Today obstetricians, surgeons and other doctors might consider reviving the practice. Over the past three years, some 7,000 M.D.s have flooded into Texas, many from Tennessee.
Why? Two words: Tort reform.
In 2003 and in 2005, Texas enacted a series of reforms to the state's civil justice system. They are stunning in their success. Texas Medical Liability Trust, one of the largest malpractice insurance companies in the state, has slashed its premiums by 35%, saving doctors some $217 million over four years. There is also a competitive malpractice insurance industry in Texas, with over 30 companies competing for business.
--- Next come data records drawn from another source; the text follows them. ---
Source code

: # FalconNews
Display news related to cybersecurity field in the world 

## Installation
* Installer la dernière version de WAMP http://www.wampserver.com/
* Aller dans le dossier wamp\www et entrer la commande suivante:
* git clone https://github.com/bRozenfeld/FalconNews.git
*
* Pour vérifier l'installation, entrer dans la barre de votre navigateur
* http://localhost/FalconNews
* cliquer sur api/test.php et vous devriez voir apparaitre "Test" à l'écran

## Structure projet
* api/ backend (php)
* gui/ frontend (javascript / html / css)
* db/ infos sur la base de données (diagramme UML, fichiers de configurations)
This is driving rates down.
The result is an influx of doctors so great that recently the State Board of Medical Examiners couldn't process all the new medical-license applications quickly enough. The board faced a backlog of 3,000 applications. To handle the extra workload, the legislature rushed through an emergency appropriation last year.
Now many of the newly arriving doctors are heading to rural or underserved parts of the state. Four new anesthesiologists have headed to Beaumont, for example. Meanwhile, San Antonio has experienced a 52% growth in the number of new doctors.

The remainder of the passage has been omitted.